Man könnte es ein gewagtes Experiment nennen oder einen weiteren Beweis für die moderne Ideenlosigkeit: Comics, die 44 und 33 Jahre alte Filme fortsetzen. Zwischenzeitlich gab es neue Verfilmungen von Superman und Batman, aber die alten Filme haben immer noch ihre Fans. Besonders Christopher Reeves schauspielerische Leistung als Superman gilt immer noch als ikonisch für den Charakter. Michael Keaton als Batman hat vielleicht weniger Eindruck hinterlassen, dafür das dystopisch-übertriebene Aussehen von Gotham City in den Filmen von Regisseur Tim Burton umso mehr. Schauen wir mal, ob sich der DC Comics Versuch gelohnt hat, oder sich als leerer Nostalgie-Köder entpuppt.

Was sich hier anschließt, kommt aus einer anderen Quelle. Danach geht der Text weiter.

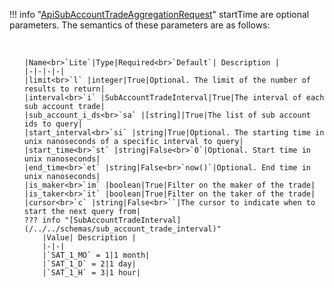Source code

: !!! info "[ApiSubAccountTradeAggregationRequest](/../../schemas/api_sub_account_trade_aggregation_request)"
    startTime are optional parameters. The semantics of these parameters are as follows:<ul><br>

    |Name<br>`Lite`|Type|Required<br>`Default`| Description |
    |-|-|-|-|
    |limit<br>`l` |integer|True|Optional. The limit of the number of results to return|
    |interval<br>`i` |SubAccountTradeInterval|True|The interval of each sub account trade|
    |sub_account_i_ds<br>`sa` |[string]|True|The list of sub account ids to query|
    |start_interval<br>`si` |string|True|Optional. The starting time in unix nanoseconds of a specific interval to query|
    |start_time<br>`st` |string|False<br>`0`|Optional. Start time in unix nanoseconds|
    |end_time<br>`et` |string|False<br>`now()`|Optional. End time in unix nanoseconds|
    |is_maker<br>`im` |boolean|True|Filter on the maker of the trade|
    |is_taker<br>`it` |boolean|True|Filter on the taker of the trade|
    |cursor<br>`c` |string|False<br>``|The cursor to indicate when to start the next query from|
    ??? info "[SubAccountTradeInterval](/../../schemas/sub_account_trade_interval)"
        |Value| Description |
        |-|-|
        |`SAT_1_MO` = 1|1 month|
        |`SAT_1_D` = 2|1 day|
        |`SAT_1_H` = 3|1 hour|
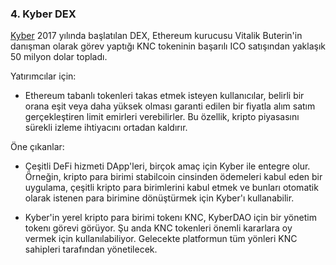 ### 4. Kyber DEX

[Kyber](https://kyberswap.com/) 2017 yılında başlatılan DEX, Ethereum kurucusu Vitalik Buterin'in danışman olarak görev yaptığı KNC tokeninin başarılı ICO satışından yaklaşık 50 milyon dolar topladı.

Yatırımcılar için:

- Ethereum tabanlı tokenleri takas etmek isteyen kullanıcılar, belirli bir orana eşit veya daha yüksek olması garanti edilen bir fiyatla alım satım gerçekleştiren limit emirleri verebilirler. Bu özellik, kripto piyasasını sürekli izleme ihtiyacını ortadan kaldırır.

Öne çıkanlar:

- Çeşitli DeFi hizmeti DApp'leri, birçok amaç için Kyber ile entegre olur. Örneğin, kripto para birimi stabilcoin cinsinden ödemeleri kabul eden bir uygulama, çeşitli kripto para birimlerini kabul etmek ve bunları otomatik olarak istenen para birimine dönüştürmek için Kyber'ı kullanabilir.

- Kyber'in yerel kripto para birimi tokenı KNC, KyberDAO için bir yönetim tokenı görevi görüyor. Şu anda KNC tokenleri önemli kararlara oy vermek için kullanılabiliyor. Gelecekte platformun tüm yönleri KNC sahipleri tarafından yönetilecek.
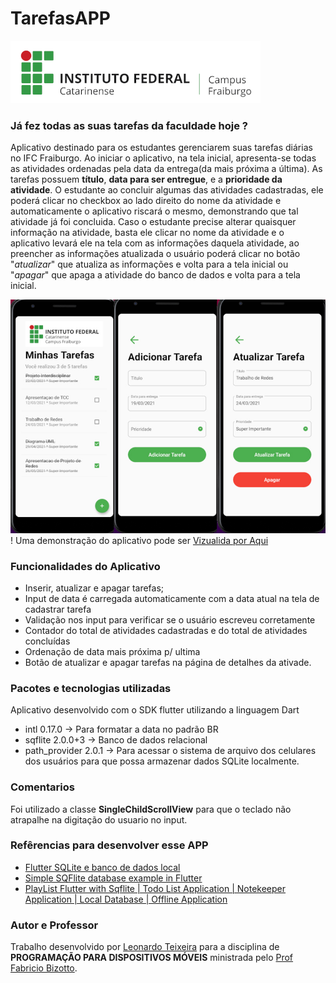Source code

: # TarefasAPP
![](/assets/images/Logo_IFC2.png)
### Já fez todas as suas tarefas da faculdade hoje ?
Aplicativo destinado para os estudantes gerenciarem suas tarefas diárias no IFC Fraiburgo. Ao iniciar o aplicativo, na tela inicial, apresenta-se todas as atividades ordenadas pela data da entrega(da mais próxima a última). As tarefas possuem **título**, **data para ser entregue**, e a **prioridade da atividade**. O estudante ao concluir algumas das atividades cadastradas, ele poderá clicar no checkbox ao lado direito do nome da atividade e automaticamente o aplicativo riscará o mesmo, demonstrando que tal atividade já foi concluida. Caso o estudante precise alterar quaisquer informação na atividade, basta ele clicar no nome da atividade e o aplicativo levará ele na tela com as informações daquela atividade, ao preencher as informações atualizada o usuário poderá clicar no botão "*atualizar*" que atualiza as informações e volta para a tela inicial ou "*apagar*" que apaga a atividade do banco de dados e volta para a tela inicial. 

![](/assets/images/3TelasApp.jpg)!
Uma demonstração do aplicativo pode ser [Vizualida por Aqui](https://i.imgur.com/nU7F4vc.mp4)

### Funcionalidades do Aplicativo
* Inserir, atualizar e apagar tarefas;
* Input de data é carregada automaticamente com a data atual na tela de cadastrar tarefa
* Validação nos input para verificar se o usuário escreveu corretamente
* Contador do total de atividades cadastradas e do total de atividades concluídas
* Ordenação de data mais próxima p/ ultima
* Botão de atualizar e apagar tarefas na página de detalhes da ativade.

### Pacotes e tecnologias utilizadas
Aplicativo desenvolvido com o SDK flutter utilizando a linguagem Dart
* intl 0.17.0 -> Para formatar a data no padrão BR
* sqflite 2.0.0+3 -> Banco de dados relacional
* path_provider 2.0.1 -> Para acessar o sistema de arquivo dos celulares dos usuários para que possa armazenar dados SQLite localmente.
### Comentarios
Foi utilizado a classe **SingleChildScrollView** para que o teclado não atrapalhe na digitação do usuario no input.
### Refêrencias para desenvolver esse APP
* [Flutter SQLite e banco de dados local](https://balta.io/blog/flutter-sqlite)
* [Simple SQFlite database example in Flutter](https://suragch.medium.com/simple-sqflite-database-example-in-flutter-e56a5aaa3f91)
* [PlayList Flutter with Sqflite | Todo List Application | Notekeeper Application | Local Database | Offline Application](https://www.youtube.com/playlist?list=PLW9-80IN43dlvfnira5Ty3-9Mq21SP3eN)
### Autor e Professor
Trabalho desenvolvido por [Leonardo Teixeira](https://github.com/leoteixeiraa/) para a disciplina de **PROGRAMAÇÃO PARA DISPOSITIVOS MÓVEIS** ministrada pelo [Prof Fabricio Bizotto](https://github.com/fabricioifc). 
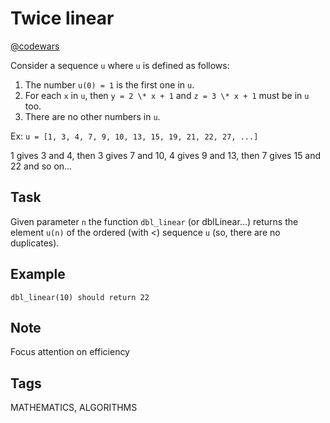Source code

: # Twice linear

[@codewars](https://www.codewars.com/kata/5672682212c8ecf83e000050)

Consider a sequence `u` where `u` is defined as follows:

1. The number `u(0) = 1` is the first one in `u`.
2. For each `x` in `u`, then `y = 2 \* x + 1` and `z = 3 \* x + 1` must be in `u` too.
3. There are no other numbers in `u`.

Ex: `u = [1, 3, 4, 7, 9, 10, 13, 15, 19, 21, 22, 27, ...]`

1 gives 3 and 4, then 3 gives 7 and 10, 4 gives 9 and 13, then 7 gives 15 and 22 and so on...

## Task

Given parameter `n` the function `dbl_linear` (or dblLinear...) returns the element `u(n)` of the ordered (with <) sequence `u` (so, there are no duplicates).

## Example

`dbl_linear(10) should return 22`

## Note

Focus attention on efficiency

## Tags

MATHEMATICS, ALGORITHMS
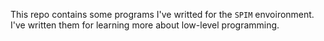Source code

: This repo contains some programs I've writted for the `SPIM`
envoironment. I've written them for learning more about
low-level programming.
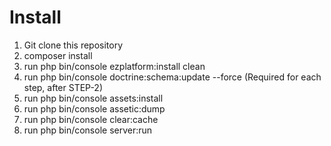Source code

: # Install

1. Git clone this repository
2. composer install
3. run php bin/console ezplatform:install clean
4. run php bin/console doctrine:schema:update --force (Required for each step, after STEP-2)
5. run php bin/console assets:install
6. run php bin/console assetic:dump
7. run php bin/console clear:cache
8. run php bin/console server:run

Übrigens, zu nötigem Vorwissen: Für Batman ’89 sollte man bestenfalls beide Batman-Filme mit Michael Keaton gesehen haben, Batman von 1989 und Batmans Rückkehr von 1992. Superman ’78 andererseits benötigt kein spezifisches Film-Vorwissen, simple Vorkenntnisse zu Superman (insgeheim Reporter beim Daily Planet, Lois Lane ist seine Kollegin, Lex Luthor ein böses Genie) reichen völlig.

Batman ’89

Batman ’89 wurde von Sam Hamm geschrieben, dem Drehbuchautor des ersten Batman-Kinofilms – und das merkt man. Batman ’89 hat dieselbe Atmosphäre wie der alte Film, Charaktere verhalten sich treu zur Vorlage und die Handlung greift Themen und Ansätze des Films auf.

Einige Zeit nach Batmans Rückkehr herrscht Chaos in Gotham City. Gangs, die den Joker imitieren, bekriegen sich mit Gangs, die sich als Nachbarschaftswachen mit Batman-Optik ausgeben. Im Stadtviertel Burnside versucht der junge Drake Winston seine Nachbarn zu beschützen, während Staatsanwalt Harvey Dent allen Gangs den Krieg erklärt – und auch Batman, dem ungesetzlichen Selbstjustizler.

Frühstück bei Wayne mit bekannten Gesichtern
Frühstück bei Wayne mit bekannten Gesichtern

Von dieser Ausgangslage ausgehend spinnt Batman ’89 eine faszinierende, vielschichtige Handlung. Einige Elemente sind sehr vorhersehbar, wie das Schicksal Harvey Dents. Batman ’89 setzt aber auch diese für Batman archetypischen Figuren- und Handlungselemente in neue Kontexte oder verleiht ihnen ganz eigene Noten. Dabei schreckt Batman ’89 auch nicht davor zurück, gesellschaftliche Probleme einzubeziehen, die in Filmen über Superheld*innen meist ignoriert werden.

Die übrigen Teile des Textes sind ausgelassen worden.